Balancing employee engagement and
Effective Rewards for the Lower Paid
All experienced and long-standing team members contribute and help to drive the business forward, but too often employers forget about them and focus more on new employees.
All employees in a business should be valued, irrespective of their earnings level. All experienced and long-standing team members contribute and help to drive the business forward, but too often employers forget about them and focus more on new employees and the pay structures needed to attract them to the business.
Don’t fall into that trap! It’s just as important to review the pay and reward structure for existing staff to keep motivation high.
The problem and protecting against it
In today’s environment, pay increases have been rare, leaving even the most valued employees facing financial pressure due to the rising cost of living. People have been forced to take out short-term loans as their residual incomes have fallen and therefore, without credit to supplement their income, they’ve had to cut back on spending. A reduction in spending will in turn affect economic growth.
Employers could also be affected as employees who have financial difficulties may experience physical or mental health and wellbeing issues which will impact on their concentration, productivity and overall work performance.
Employers need to strike a balance between employee engagement and effective rewards.
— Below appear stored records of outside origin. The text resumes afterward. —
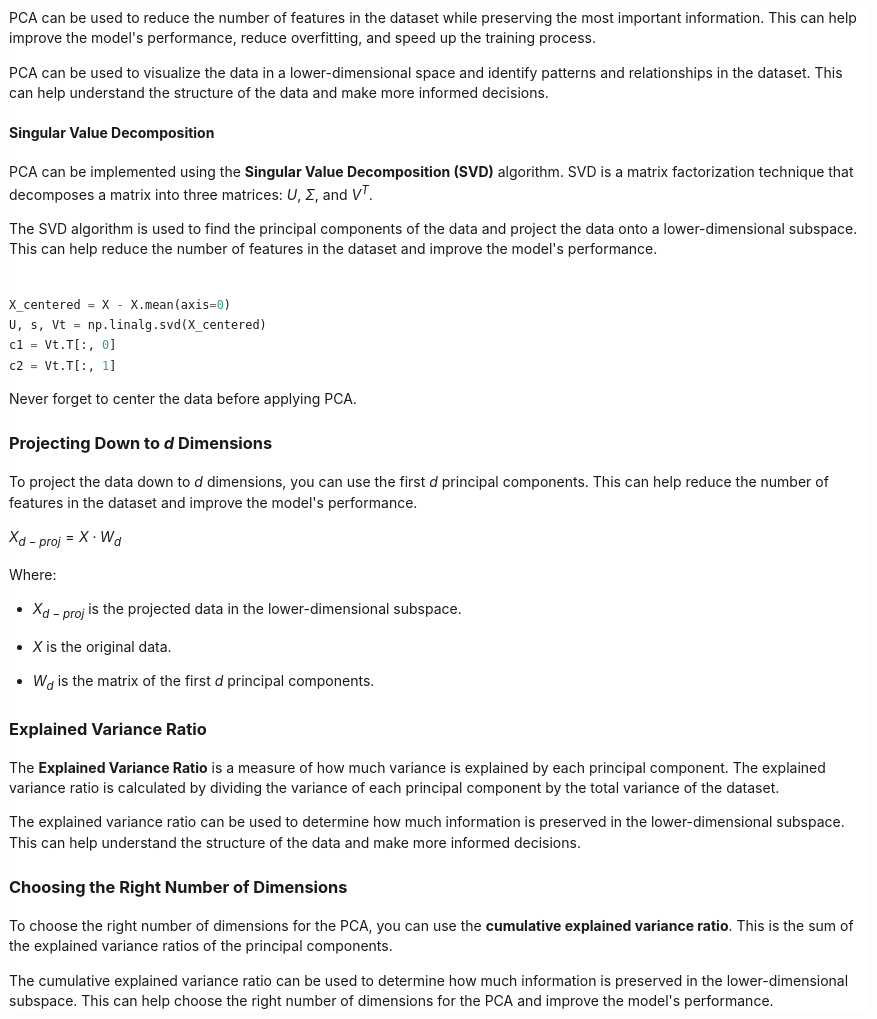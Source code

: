 PCA can be used to reduce the number of features in the dataset while preserving the most important information. This can help improve the model's performance, reduce overfitting, and speed up the training process.

PCA can be used to visualize the data in a lower-dimensional space and identify patterns and relationships in the dataset. This can help understand the structure of the data and make more informed decisions.

#### Singular Value Decomposition

PCA can be implemented using the **Singular Value Decomposition (SVD)** algorithm. SVD is a matrix factorization technique that decomposes a matrix into three matrices: $U$, $\Sigma$, and $V^T$.

The SVD algorithm is used to find the principal components of the data and project the data onto a lower-dimensional subspace. This can help reduce the number of features in the dataset and improve the model's performance.

```python

X_centered = X - X.mean(axis=0)
U, s, Vt = np.linalg.svd(X_centered)
c1 = Vt.T[:, 0]
c2 = Vt.T[:, 1]
```

Never forget to center the data before applying PCA.

### Projecting Down to $d$ Dimensions

To project the data down to $d$ dimensions, you can use the first $d$ principal components. This can help reduce the number of features in the dataset and improve the model's performance.

$X_{d-proj} = X \cdot W_d$

Where:

- $X_{d-proj}$ is the projected data in the lower-dimensional subspace.

- $X$ is the original data.

- $W_d$ is the matrix of the first $d$ principal components.

### Explained Variance Ratio

The **Explained Variance Ratio** is a measure of how much variance is explained by each principal component. The explained variance ratio is calculated by dividing the variance of each principal component by the total variance of the dataset.

The explained variance ratio can be used to determine how much information is preserved in the lower-dimensional subspace. This can help understand the structure of the data and make more informed decisions.

### Choosing the Right Number of Dimensions

To choose the right number of dimensions for the PCA, you can use the **cumulative explained variance ratio**. This is the sum of the explained variance ratios of the principal components.

The cumulative explained variance ratio can be used to determine how much information is preserved in the lower-dimensional subspace. This can help choose the right number of dimensions for the PCA and improve the model's performance.
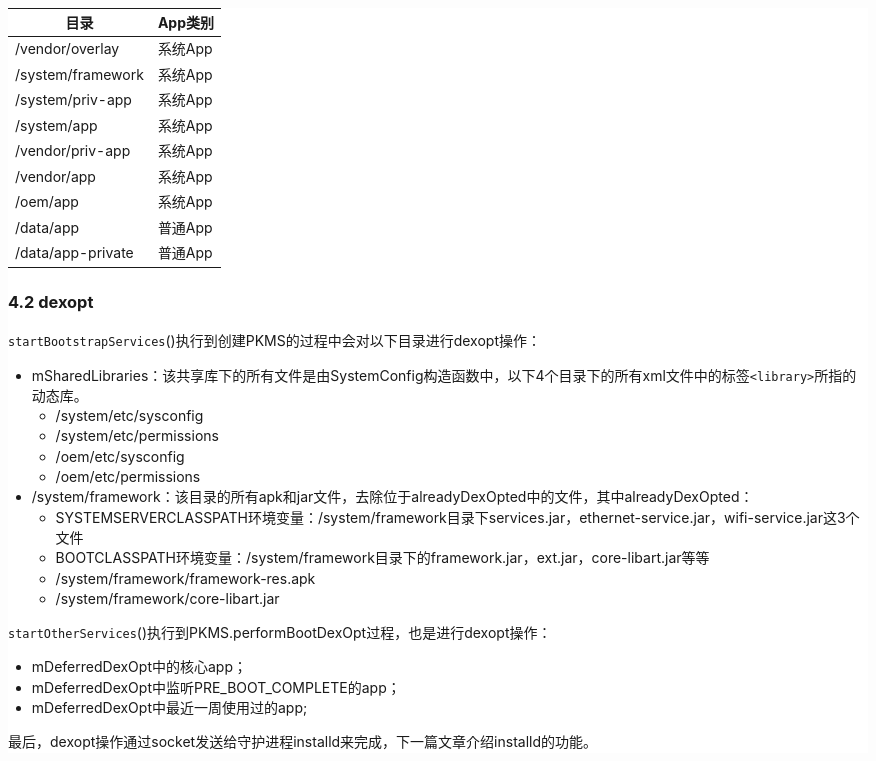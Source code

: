 |目录|App类别|
|---|---|
|/vendor/overlay|系统App|
|/system/framework|系统App|
|/system/priv-app|系统App|
|/system/app|系统App|
|/vendor/priv-app|系统App|
|/vendor/app|系统App|
|/oem/app|系统App|
|/data/app|普通App|
|/data/app-private|普通App|

### 4.2 dexopt

`startBootstrapServices`()执行到创建PKMS的过程中会对以下目录进行dexopt操作：

- mSharedLibraries：该共享库下的所有文件是由SystemConfig构造函数中，以下4个目录下的所有xml文件中的标签`<library>`所指的动态库。
  - /system/etc/sysconfig
  - /system/etc/permissions
  - /oem/etc/sysconfig
  - /oem/etc/permissions
- /system/framework：该目录的所有apk和jar文件，去除位于alreadyDexOpted中的文件，其中alreadyDexOpted： 
  - SYSTEMSERVERCLASSPATH环境变量：/system/framework目录下services.jar，ethernet-service.jar，wifi-service.jar这3个文件
  - BOOTCLASSPATH环境变量：/system/framework目录下的framework.jar，ext.jar，core-libart.jar等等
  - /system/framework/framework-res.apk
  - /system/framework/core-libart.jar

`startOtherServices`()执行到PKMS.performBootDexOpt过程，也是进行dexopt操作：

- mDeferredDexOpt中的核心app；
- mDeferredDexOpt中监听PRE_BOOT_COMPLETE的app； 
- mDeferredDexOpt中最近一周使用过的app;

最后，dexopt操作通过socket发送给守护进程installd来完成，下一篇文章介绍installd的功能。
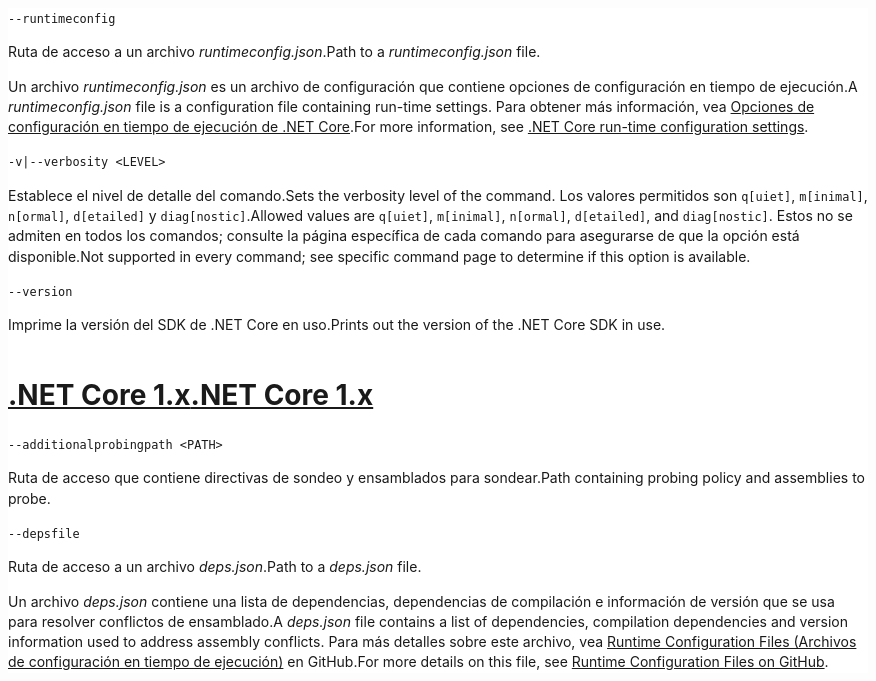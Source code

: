 `--runtimeconfig`

<span data-ttu-id="ee5dc-158">Ruta de acceso a un archivo *runtimeconfig.json*.</span><span class="sxs-lookup"><span data-stu-id="ee5dc-158">Path to a *runtimeconfig.json* file.</span></span>

<span data-ttu-id="ee5dc-159">Un archivo *runtimeconfig.json* es un archivo de configuración que contiene opciones de configuración en tiempo de ejecución.</span><span class="sxs-lookup"><span data-stu-id="ee5dc-159">A *runtimeconfig.json* file is a configuration file containing run-time settings.</span></span> <span data-ttu-id="ee5dc-160">Para obtener más información, vea [Opciones de configuración en tiempo de ejecución de .NET Core](../run-time-config/index.md#runtimeconfigjson).</span><span class="sxs-lookup"><span data-stu-id="ee5dc-160">For more information, see [.NET Core run-time configuration settings](../run-time-config/index.md#runtimeconfigjson).</span></span>

`-v|--verbosity <LEVEL>`

<span data-ttu-id="ee5dc-161">Establece el nivel de detalle del comando.</span><span class="sxs-lookup"><span data-stu-id="ee5dc-161">Sets the verbosity level of the command.</span></span> <span data-ttu-id="ee5dc-162">Los valores permitidos son `q[uiet]`, `m[inimal]`, `n[ormal]`, `d[etailed]` y `diag[nostic]`.</span><span class="sxs-lookup"><span data-stu-id="ee5dc-162">Allowed values are `q[uiet]`, `m[inimal]`, `n[ormal]`, `d[etailed]`, and `diag[nostic]`.</span></span> <span data-ttu-id="ee5dc-163">Estos no se admiten en todos los comandos; consulte la página específica de cada comando para asegurarse de que la opción está disponible.</span><span class="sxs-lookup"><span data-stu-id="ee5dc-163">Not supported in every command; see specific command page to determine if this option is available.</span></span>

`--version`

<span data-ttu-id="ee5dc-164">Imprime la versión del SDK de .NET Core en uso.</span><span class="sxs-lookup"><span data-stu-id="ee5dc-164">Prints out the version of the .NET Core SDK in use.</span></span>

# <a name="net-core-1x"></a>[<span data-ttu-id="ee5dc-165">.NET Core 1.x</span><span class="sxs-lookup"><span data-stu-id="ee5dc-165">.NET Core 1.x</span></span>](#tab/netcore1x)

`--additionalprobingpath <PATH>`

<span data-ttu-id="ee5dc-166">Ruta de acceso que contiene directivas de sondeo y ensamblados para sondear.</span><span class="sxs-lookup"><span data-stu-id="ee5dc-166">Path containing probing policy and assemblies to probe.</span></span>

`--depsfile`

<span data-ttu-id="ee5dc-167">Ruta de acceso a un archivo *deps.json*.</span><span class="sxs-lookup"><span data-stu-id="ee5dc-167">Path to a *deps.json* file.</span></span>

<span data-ttu-id="ee5dc-168">Un archivo *deps.json* contiene una lista de dependencias, dependencias de compilación e información de versión que se usa para resolver conflictos de ensamblado.</span><span class="sxs-lookup"><span data-stu-id="ee5dc-168">A *deps.json* file contains a list of dependencies, compilation dependencies and version information used to address assembly conflicts.</span></span> <span data-ttu-id="ee5dc-169">Para más detalles sobre este archivo, vea [Runtime Configuration Files (Archivos de configuración en tiempo de ejecución)](https://github.com/dotnet/cli/blob/master/Documentation/specs/runtime-configuration-file.md) en GitHub.</span><span class="sxs-lookup"><span data-stu-id="ee5dc-169">For more details on this file, see [Runtime Configuration Files on GitHub](https://github.com/dotnet/cli/blob/master/Documentation/specs/runtime-configuration-file.md).</span></span>
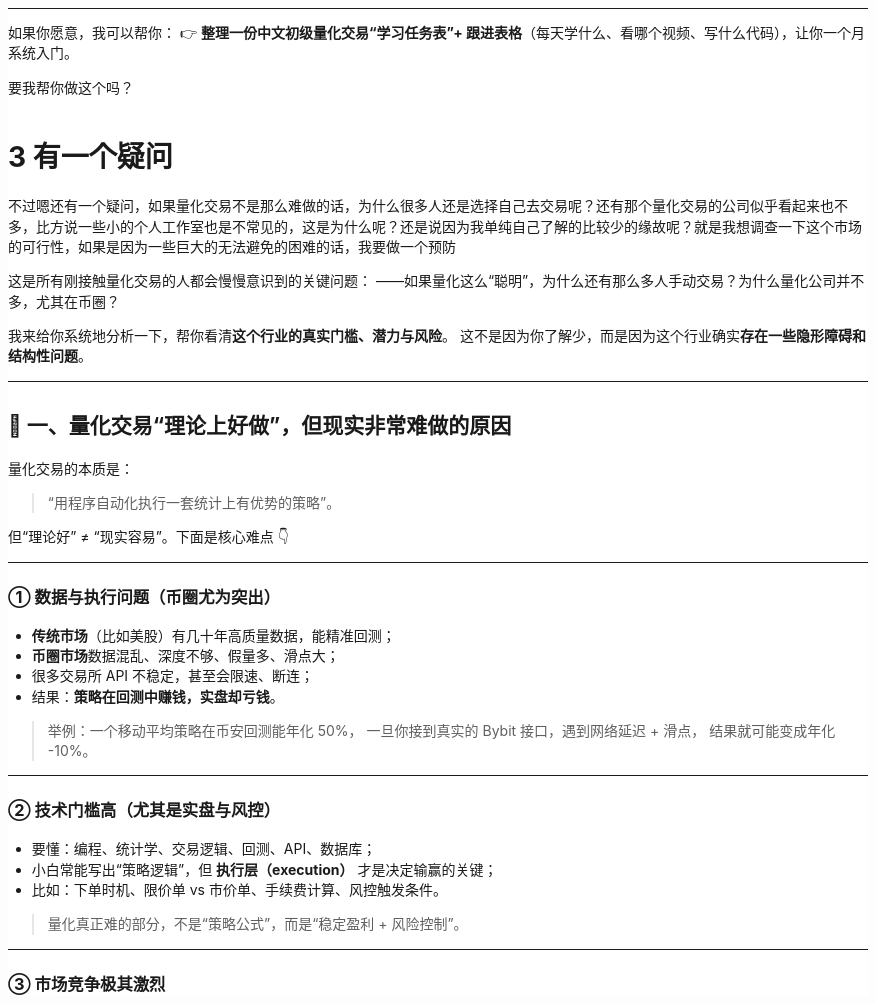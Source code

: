 ------

如果你愿意，我可以帮你：
 👉 **整理一份中文初级量化交易“学习任务表”+ 跟进表格**（每天学什么、看哪个视频、写什么代码），让你一个月系统入门。

要我帮你做这个吗？

# 3 有一个疑问

不过嗯还有一个疑问，如果量化交易不是那么难做的话，为什么很多人还是选择自己去交易呢？还有那个量化交易的公司似乎看起来也不多，比方说一些小的个人工作室也是不常见的，这是为什么呢？还是说因为我单纯自己了解的比较少的缘故呢？就是我想调查一下这个市场的可行性，如果是因为一些巨大的无法避免的困难的话，我要做一个预防

这是所有刚接触量化交易的人都会慢慢意识到的关键问题：
 ——如果量化这么“聪明”，为什么还有那么多人手动交易？为什么量化公司并不多，尤其在币圈？

我来给你系统地分析一下，帮你看清**这个行业的真实门槛、潜力与风险**。
 这不是因为你了解少，而是因为这个行业确实**存在一些隐形障碍和结构性问题**。

------

## 🧠 一、量化交易“理论上好做”，但现实非常难做的原因

量化交易的本质是：

> “用程序自动化执行一套统计上有优势的策略”。

但“理论好” ≠ “现实容易”。下面是核心难点 👇

------

### ① 数据与执行问题（币圈尤为突出）

- **传统市场**（比如美股）有几十年高质量数据，能精准回测；
- **币圈市场**数据混乱、深度不够、假量多、滑点大；
- 很多交易所 API 不稳定，甚至会限速、断连；
- 结果：**策略在回测中赚钱，实盘却亏钱**。

> 举例：一个移动平均策略在币安回测能年化 50%，
>  一旦你接到真实的 Bybit 接口，遇到网络延迟 + 滑点，
>  结果就可能变成年化 -10%。

------

### ② 技术门槛高（尤其是实盘与风控）

- 要懂：编程、统计学、交易逻辑、回测、API、数据库；
- 小白常能写出“策略逻辑”，但 **执行层（execution）** 才是决定输赢的关键；
- 比如：下单时机、限价单 vs 市价单、手续费计算、风控触发条件。

> 量化真正难的部分，不是“策略公式”，而是“稳定盈利 + 风险控制”。

------

### ③ 市场竞争极其激烈
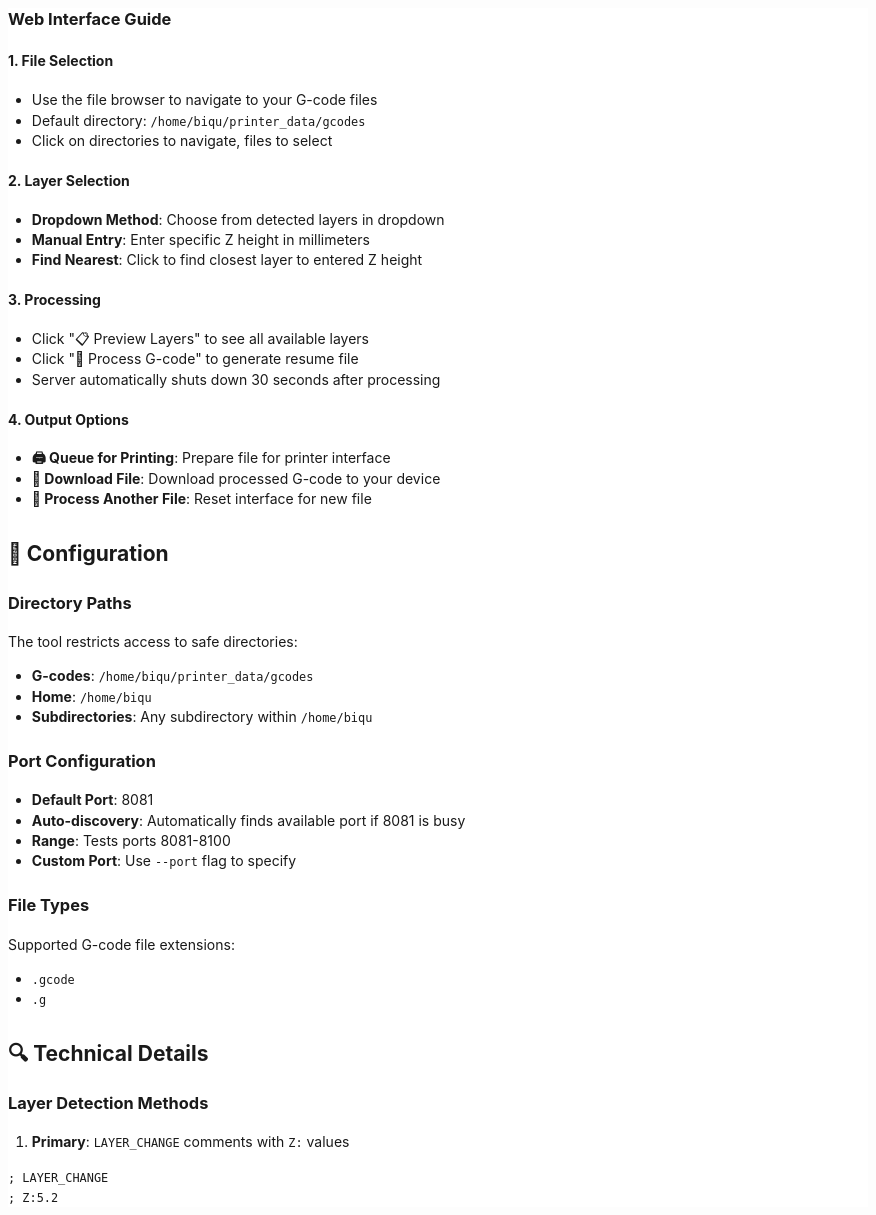 ### Web Interface Guide

#### 1. File Selection
- Use the file browser to navigate to your G-code files
- Default directory: `/home/biqu/printer_data/gcodes`
- Click on directories to navigate, files to select

#### 2. Layer Selection
- **Dropdown Method**: Choose from detected layers in dropdown
- **Manual Entry**: Enter specific Z height in millimeters
- **Find Nearest**: Click to find closest layer to entered Z height

#### 3. Processing
- Click "📋 Preview Layers" to see all available layers
- Click "🚀 Process G-code" to generate resume file
- Server automatically shuts down 30 seconds after processing

#### 4. Output Options
- **🖨️ Queue for Printing**: Prepare file for printer interface
- **💾 Download File**: Download processed G-code to your device
- **🔄 Process Another File**: Reset interface for new file

## 🔧 Configuration

### Directory Paths

The tool restricts access to safe directories:
- **G-codes**: `/home/biqu/printer_data/gcodes`
- **Home**: `/home/biqu`
- **Subdirectories**: Any subdirectory within `/home/biqu`

### Port Configuration

- **Default Port**: 8081
- **Auto-discovery**: Automatically finds available port if 8081 is busy
- **Range**: Tests ports 8081-8100
- **Custom Port**: Use `--port` flag to specify

### File Types

Supported G-code file extensions:
- `.gcode`
- `.g`

## 🔍 Technical Details

### Layer Detection Methods

1. **Primary**: `LAYER_CHANGE` comments with `Z:` values
```gcode
; LAYER_CHANGE
; Z:5.2
```
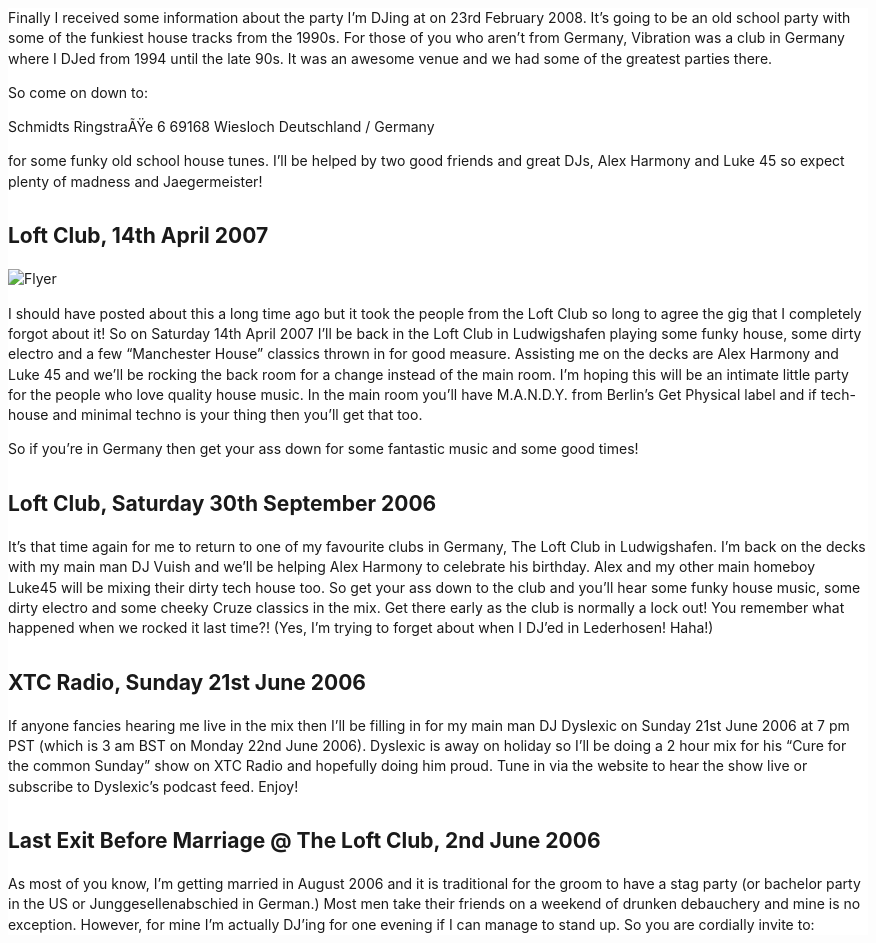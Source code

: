 Finally I received some information about the party I’m DJing at on 23rd February 2008. It’s going to be an old school party with some of the funkiest house tracks from the 1990s. For those of you who aren’t from Germany, Vibration was a club in Germany where I DJed from 1994 until the late 90s. It was an awesome venue and we had some of the greatest parties there.

So come on down to:

Schmidts
RingstraÃŸe 6
69168 Wiesloch
Deutschland / Germany

for some funky old school house tunes. I’ll be helped by two good friends and great DJs, Alex Harmony and Luke 45 so expect plenty of madness and Jaegermeister!

## Loft Club, 14th April 2007

![Flyer](/images/flyers/cruze_loft0906_small.jpg)

I should have posted about this a long time ago but it took the people from the Loft Club so long to agree the gig that I completely forgot about it! So on Saturday 14th April 2007 I’ll be back in the Loft Club in Ludwigshafen playing some funky house, some dirty electro and a few “Manchester House” classics thrown in for good measure. Assisting me on the decks are Alex Harmony and Luke 45 and we’ll be rocking the back room for a change instead of the main room. I’m hoping this will be an intimate little party for the people who love quality house music. In the main room you’ll have M.A.N.D.Y. from Berlin’s Get Physical label and if tech-house and minimal techno is your thing then you’ll get that too.

So if you’re in Germany then get your ass down for some fantastic music and some good times!

## Loft Club, Saturday 30th September 2006

It’s that time again for me to return to one of my favourite clubs in Germany, The Loft Club in Ludwigshafen. I’m back on the decks with my main man DJ Vuish and we’ll be helping Alex Harmony to celebrate his birthday. Alex and my other main homeboy Luke45 will be mixing their dirty tech house too. So get your ass down to the club and you’ll hear some funky house music, some dirty electro and some cheeky Cruze classics in the mix. Get there early as the club is normally a lock out! You remember what happened when we rocked it last time?! (Yes, I’m trying to forget about when I DJ’ed in Lederhosen! Haha!)

## XTC Radio, Sunday 21st June 2006

If anyone fancies hearing me live in the mix then I’ll be filling in for my main man DJ Dyslexic on Sunday 21st June 2006 at 7 pm PST (which is 3 am BST on Monday 22nd June 2006). Dyslexic is away on holiday so I’ll be doing a 2 hour mix for his “Cure for the common Sunday” show on XTC Radio and hopefully doing him proud. Tune in via the website to hear the show live or subscribe to Dyslexic’s podcast feed. Enjoy!

## Last Exit Before Marriage @ The Loft Club, 2nd June 2006

As most of you know, I’m getting married in August 2006 and it is traditional for the groom to have a stag party (or bachelor party in the US or Junggesellenabschied in German.) Most men take their friends on a weekend of drunken debauchery and mine is no exception. However, for mine I’m actually DJ’ing for one evening if I can manage to stand up. So you are cordially invite to:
This can be done by keeping the provision of supplying employee benefits cost neutral or very low. All employers have to do is work with a provider that can offer access to a benefits platform which includes free benefits and offers a range of voluntary benefits. Those voluntary benefits can be retail discounts, an employee assistance programme and various salary sacrifice schemes, such as cycle to work, health information, voluntary cash plan. In addition, affordable employer-funded benefits such as life cover could be offered.
Benefit platforms can also provide online lending services to enable employees to borrow and save money from their salary. To protect the financial wellbeing of their workers, employers can even include a low-cost loan service, thereby helping staff avoid the pitfalls of borrowing from payday lenders.
Why employers and benefit schemes are so valuable
Across the UK, financial distress has risen. The Bank of England Monetary Policy Committee found earlier this year that an increasing number of Britons are “very concerned about debt”. This concern is further highlighted by the debt charity StepChange, which reported that 620,000 people contacted it last year, more than ever before. And while the government has promised to help the families who are concerned about their debt, so far there has been little in terms of actual policies and funding for services.
That is why employers’ help can provide much needed support through the workplace.
Although unemployment is low and is projected to fall a little further, the challenge for businesses over the next few years will be to remain competitive in a tight labour market when employees at any income level will find it easier to move jobs. And that’s both on a regional and national level.
This is why, in today’s competitive recruitment marketplace, it’s imperative for businesses to make informed decisions about what employee benefits to offer as part of their total rewards strategy.